Here’s the masks I mentioned in my last post, free pattern from Dhurata Davies:

His masks
Her masks

They fit very nicely:

The masked woman

I have to say the masks have really helped us with the stress of grocery shopping in crowded stores where it’s difficult to maintain distancing. Some shops insist that all their customers should wear one along with only allowing a certain number of people in the store. I think there are actually more people wearing masks here now than there were. On the busier city streets I would say that perhaps 1/3 to 1/2 of the people I see these days are masked but less than 1/4 of them in quiet, low traffic areas. A much higher percentage wear masks on transit. But not everyone. Discomfort, vanity or disinterest? Even we don’t wear our masks on our ramblings but only if we’re forced to be in closer proximity to others.

And I also sewed a shirt:

Tessuti Helga

This is the Tessuti Helga shirt pattern that I cut out of some thrifted poly-something a year ago. And then it sat. And sat. While I proceeded with a whole bunch of other projects. But finally I decided that this shirt had aged long enough. It was time to test whether this pattern fit me well enough to consider making another version from nicer fabric. The lines of this shirt with its clever hi-lo angled hem are quite comfortable. The facings are stitched down so I knew I wouldn’t have my usual fights with keeping them in place. I deliberately chose a size S which surprisingly fit well with enough wearing ease even for The Belly Fluff. Can’t imagine how loose it would be if I went by my actual bust measurement! The only fit changes I made were sloping the shoulders and shortening the sleeves, both necessary on nearly every garment I make. I had some trouble with the collar which somehow didn’t lie properly against my neck. I chopped it shorter and hand-stitched the seam closed and now I like it much better. Lastly I used 5 smaller buttons instead of the 4 larger ones called for. I only had these appropriate ones in the stash.

Back view
Front (slightly blurry) view
Hem detail and close-up of the novelty fabric

If/when I make this again, I would consider adding some length to the body of this shirt. It feels a little short in front to me especially when I’m just wearing leggings like I am in the photo. This fabric is a little stiff too (some kind of home-dec stuff?) so it doesn’t drape as well as something like a linen or shirt-weight cotton. It’s more like a jacket. But I think it will get some wear, more perhaps in the autumn.

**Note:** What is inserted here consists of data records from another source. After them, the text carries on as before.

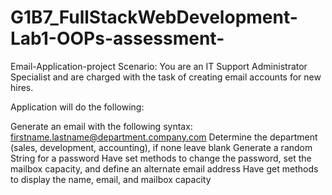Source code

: # G1B7_FullStackWebDevelopment-Lab1-OOPs-assessment-
Email-Application-project
Scenario: You are an IT Support Administrator Specialist and are charged with the task of creating email accounts for new hires.

Application will do the following:

Generate an email with the following syntax: firstname.lastname@department.company.com
Determine the department (sales, development, accounting), if none leave blank
Generate a random String for a password
Have set methods to change the password, set the mailbox capacity, and define an alternate email address
Have get methods to display the name, email, and mailbox capacity
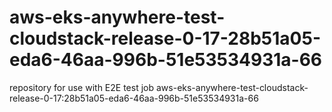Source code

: # aws-eks-anywhere-test-cloudstack-release-0-17-28b51a05-eda6-46aa-996b-51e53534931a-66
repository for use with E2E test job aws-eks-anywhere-test-cloudstack-release-0-17:28b51a05-eda6-46aa-996b-51e53534931a-66

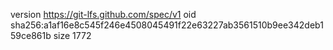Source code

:version https://git-lfs.github.com/spec/v1
oid sha256:a1af16e8c545f246e4508045491f22e63227ab3561510b9ee342deb159ce861b
size 1772
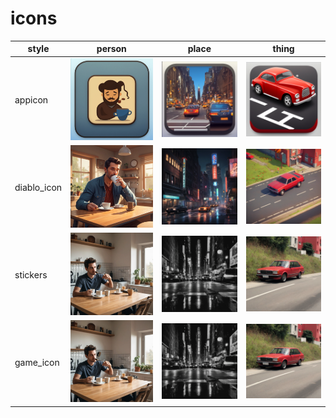# icons

| style | person | place | thing |
| --- | --- | --- | --- |
| appicon | ![](/images/appicon_person.webp?raw=true) | ![](/images/appicon_place.webp?raw=true) | ![](/images/appicon_thing.webp?raw=true) |
| diablo_icon | ![](/images/diablo_icon_person.webp?raw=true) | ![](/images/diablo_icon_place.webp?raw=true) | ![](/images/diablo_icon_thing.webp?raw=true) |
| stickers | ![](/images/stickers_person.webp?raw=true) | ![](/images/stickers_place.webp?raw=true) | ![](/images/stickers_thing.webp?raw=true) |
| game_icon | ![](/images/game_icon_person.webp?raw=true) | ![](/images/game_icon_place.webp?raw=true) | ![](/images/game_icon_thing.webp?raw=true) |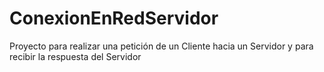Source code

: # ConexionEnRedServidor
Proyecto para realizar una petición de un Cliente hacia un Servidor y para recibir la respuesta del Servidor
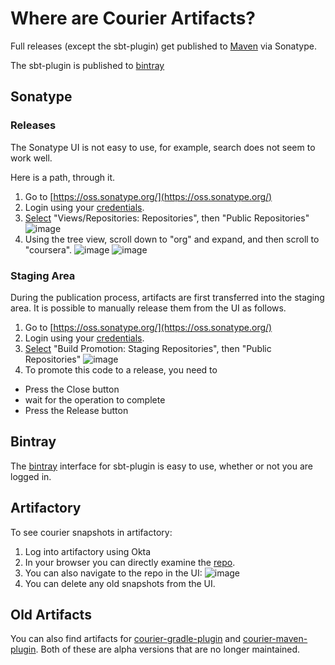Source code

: Where are Courier Artifacts?
============================

Full releases (except the sbt-plugin) get published to 
[Maven](https://mvnrepository.com/artifact/org.coursera.courier) via Sonatype.

The sbt-plugin is published to [bintray](https://bintray.com/coursera/sbt-plugins/courier-sbt-plugin)

## Sonatype

### Releases

The Sonatype UI is not easy to use, for example, search does not
seem to work well.

Here is a path, through it.

1. Go to [https://oss.sonatype.org/](https://oss.sonatype.org/)
1. Login using your [credentials](CREDENTIALS.md).
1. [Select](https://oss.sonatype.org/#view-repositories;public~browsestorage) "Views/Repositories: Repositories", then "Public Repositories"
   ![image](https://user-images.githubusercontent.com/549519/97369336-fc645a80-1869-11eb-93fa-b4802419982b.png)
1. Using the tree view, scroll down to "org" and expand, and then scroll to "coursera".
   ![image](https://user-images.githubusercontent.com/549519/97369365-0b4b0d00-186a-11eb-9786-582d24fa65e6.png)
   ![image](https://user-images.githubusercontent.com/549519/97369380-11d98480-186a-11eb-9361-80019c297234.png)

### Staging Area

During the publication process, artifacts are first transferred into
the staging area. It is possible to manually release them from the UI
as follows.

1. Go to [https://oss.sonatype.org/](https://oss.sonatype.org/)
1. Login using your [credentials](CREDENTIALS.md).
1. [Select](https://oss.sonatype.org/#stagingRepositories) "Build Promotion: Staging Repositories", then "Public Repositories"
![image](https://user-images.githubusercontent.com/549519/97369415-21f16400-186a-11eb-908e-ac7c0e01f3a8.png)
1. To promote this code to a release, you need to
  - Press the Close button
  - wait for the operation to complete
  - Press the Release button

## Bintray

The [bintray](https://bintray.com/coursera/sbt-plugins/courier-sbt-plugin) interface for sbt-plugin
is easy to use, whether or not you are logged in.


## Artifactory

To see courier snapshots in artifactory:
1. Log into artifactory using Okta
1. In your browser you can directly examine the [repo](https://artifactory.dkandu.me/artifactory/general-snapshots/org/coursera/courier/).
1. You can also navigate to the repo in the UI:
![image](https://user-images.githubusercontent.com/549519/97467332-52d0a800-1901-11eb-822b-eba2fa8f3dfe.png)
1. You can delete any old snapshots from the UI.

## Old Artifacts

You can also find artifacts for [courier-gradle-plugin](https://mvnrepository.com/artifact/org.coursera.courier/courier-gradle-plugin)
and [courier-maven-plugin](https://mvnrepository.com/artifact/org.coursera.courier/courier-maven-plugin).
Both of these are alpha versions that are no longer maintained.
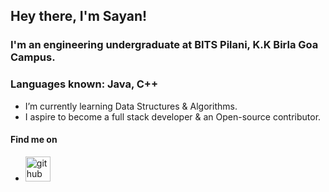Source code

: ## Hey there, I'm **Sayan**! 

### I'm an engineering undergraduate at BITS Pilani, K.K Birla Goa Campus. 

### Languages known: Java, C++

- I’m currently learning Data Structures & Algorithms.
- I aspire to become a full stack developer & an Open-source contributor.

#### Find me on 
- [<img src='https://cdn.jsdelivr.net/npm/simple-icons@3.0.1/icons/github.svg' alt='github' height='40'>](https://github.com/sayawn)

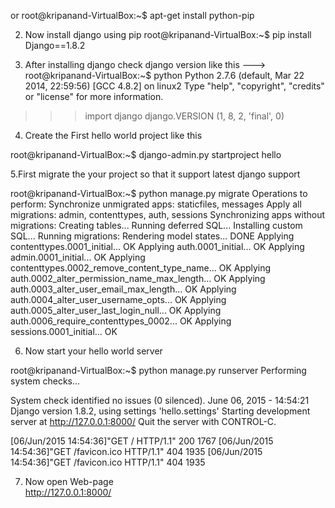 or 
root@kripanand-VirtualBox:~$ apt-get install python-pip 

2. Now install django using pip
root@kripanand-VirtualBox:~$ pip install  Django==1.8.2

3. After installing django check django version like this
--->
root@kripanand-VirtualBox:~$ python
Python 2.7.6 (default, Mar 22 2014, 22:59:56) 
[GCC 4.8.2] on linux2
Type "help", "copyright", "credits" or "license" for more information.
>>> import django
>>> django.VERSION
(1, 8, 2, 'final', 0)
>>> 

4. Create the First hello world project like this 

root@kripanand-VirtualBox:~$ django-admin.py startproject hello

5.First migrate the your project so that it support latest django support

root@kripanand-VirtualBox:~$ python manage.py migrate
Operations to perform:
  Synchronize unmigrated apps: staticfiles, messages
  Apply all migrations: admin, contenttypes, auth, sessions
Synchronizing apps without migrations:
  Creating tables...
    Running deferred SQL...
  Installing custom SQL...
Running migrations:
  Rendering model states... DONE
  Applying contenttypes.0001_initial... OK
  Applying auth.0001_initial... OK
  Applying admin.0001_initial... OK
  Applying contenttypes.0002_remove_content_type_name... OK
  Applying auth.0002_alter_permission_name_max_length... OK
  Applying auth.0003_alter_user_email_max_length... OK
  Applying auth.0004_alter_user_username_opts... OK
  Applying auth.0005_alter_user_last_login_null... OK
  Applying auth.0006_require_contenttypes_0002... OK
  Applying sessions.0001_initial... OK


6. Now start your hello world server

root@kripanand-VirtualBox:~$ python manage.py runserver
Performing system checks...

System check identified no issues (0 silenced).
June 06, 2015 - 14:54:21
Django version 1.8.2, using settings 'hello.settings'
Starting development server at http://127.0.0.1:8000/
Quit the server with CONTROL-C.

[06/Jun/2015 14:54:36]"GET / HTTP/1.1" 200 1767
[06/Jun/2015 14:54:36]"GET /favicon.ico HTTP/1.1" 404 1935
[06/Jun/2015 14:54:36]"GET /favicon.ico HTTP/1.1" 404 1935

7. Now open Web-page  
http://127.0.0.1:8000/

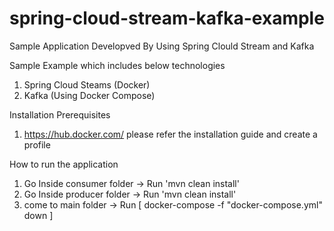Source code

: # spring-cloud-stream-kafka-example
Sample Application Developved By Using Spring Clould Stream and Kafka

Sample Example which includes below technologies

  1) Spring Cloud Steams (Docker)
  2) Kafka (Using Docker Compose)
  
Installation Prerequisites 
  1) https://hub.docker.com/ please refer the installation guide and create a profile
  
How to run the application 
  1) Go Inside consumer folder -> Run 'mvn clean install' 
  2) Go Inside producer folder -> Run 'mvn clean install'  
  3) come to main folder -> Run [ docker-compose -f "docker-compose.yml" down ]
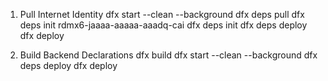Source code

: 1. Pull Internet Identity
dfx start --clean --background
dfx deps pull
dfx deps init rdmx6-jaaaa-aaaaa-aaadq-cai
dfx deps init
dfx deps deploy
dfx deploy

2. Build Backend Declarations
dfx build
dfx start --clean --background
dfx deps deploy
dfx deploy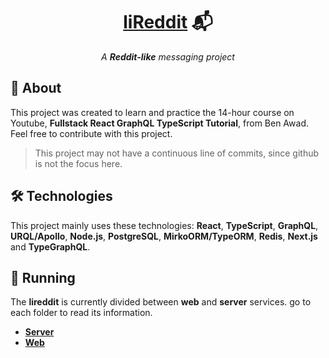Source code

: <h1 align="center">
  <strong><a href="https://github.com/ArthurFiorette/lireddit/" target="_blank">liReddit</a> 📬</strong>
</h1>
<p align="center">
  <i>A <b>Reddit-like</b> messaging project</i>
</p>

## 📖 About

This project was created to learn and practice the 14-hour course on Youtube, **Fullstack React GraphQL TypeScript Tutorial**, from Ben Awad. Feel free to contribute with this project.

> This project may not have a continuous line of commits, since github is not the focus here.

## 🛠 Technologies

This project mainly uses these technologies: **React**, **TypeScript**, **GraphQL**, **URQL/Apollo**, **Node.js**, **PostgreSQL**, **MirkoORM/TypeORM**, **Redis**, **Next.js** and **TypeGraphQL**.

## 🏃 Running

The **lireddit** is currently divided between **web** and **server** services. go to each folder to read its information.

- [**Server**](server)
- [**Web**](web)
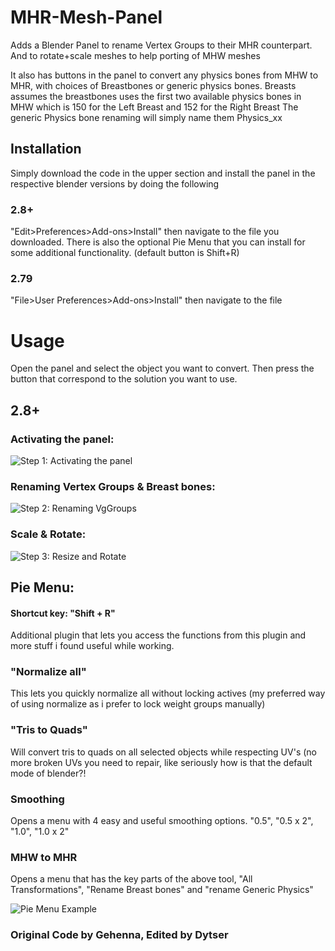 # MHR-Mesh-Panel
Adds a Blender Panel to rename Vertex Groups to their MHR counterpart. And to rotate+scale meshes to help porting of MHW meshes

It also has buttons in the panel to convert any physics bones from MHW to MHR, with choices of Breastbones or generic physics bones.
Breasts assumes the breastbones uses the first two available physics bones in MHW which is 150 for the Left Breast and 152 for the Right Breast
The generic Physics bone renaming will simply name them Physics_xx

## Installation
Simply download the code in the upper section and install the panel in the respective blender versions by doing the following
### 2.8+
"Edit>Preferences>Add-ons>Install" then navigate to the file you downloaded.
There is also the optional Pie Menu that you can install for some additional functionality. (default button is Shift+R)

### 2.79
"File>User Preferences>Add-ons>Install" then navigate to the file

# Usage
Open the panel and select the object you want to convert. Then press the button that correspond to the solution you want to use.

## 2.8+
### Activating the panel:
![Step 1: Activating the panel](https://cdn.discordapp.com/attachments/742933051897806851/1063170941875662918/Step_1.gif)

### Renaming Vertex Groups & Breast bones:
![Step 2: Renaming VgGroups](https://cdn.discordapp.com/attachments/742933051897806851/1063170942290894868/Step_2.gif)

### Scale & Rotate:
![Step 3: Resize and Rotate](https://cdn.discordapp.com/attachments/742933051897806851/1063170942706122752/Step_3.gif)

## Pie Menu:
#### Shortcut key: "Shift + R"
Additional plugin that lets you access the functions from this plugin and more stuff i found useful while working.
### "Normalize all" 
This lets you quickly normalize all without locking actives (my preferred way of using normalize as i prefer to lock weight groups manually)
### "Tris to Quads" 
Will convert tris to quads on all selected objects while respecting UV's (no more broken UVs you need to repair, like seriously how is that the default mode of blender?!
### Smoothing
Opens a menu with 4 easy and useful smoothing options. "0.5", "0.5 x 2", "1.0", "1.0 x 2"
### MHW to MHR
Opens a menu that has the key parts of the above tool, "All Transformations", "Rename Breast bones" and "rename Generic Physics"

![Pie Menu Example](https://cdn.discordapp.com/attachments/742933051897806851/1066102055762137108/image.png)

 ### Original Code by Gehenna, Edited by Dytser

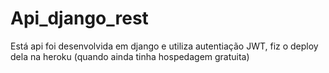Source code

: # Api_django_rest

Está api foi desenvolvida em django e utiliza autentiação JWT, fiz o deploy dela na heroku (quando ainda tinha hospedagem gratuita)
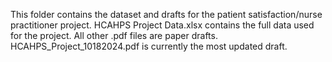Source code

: This folder contains the dataset and drafts for the patient satisfaction/nurse practitioner project. 
HCAHPS Project Data.xlsx contains the full data used for the project. All other .pdf files are paper drafts.
HCAHPS_Project_10182024.pdf is currently the most updated draft.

Moving right along. I desperately need some t-shirts, particularly longer-sleeved ones, since there are obvious gaps in my drawers and several old well-used t-shirts are finally wearing out. After 20 or so years I think they don’t owe me anything! I have plenty of suitable knits in the stash so there’s no excuse really. When I cut garments out in batches I can usually squeeze in a short-sleeved or cap-sleeved t-shirt as well as a 3/4 or full-length sleeved one at the same time. These are all vital for layering with my other pieces in my wardrobe. It turns out that I wear knits far more than wovens or often pair them together. Knits are comfortable and forgiving of fit and lend themselves more to my leisurely lifestyle. Got to get on this, preferably before it gets stinkin’ hot in my studio. Which it will. Very soon now.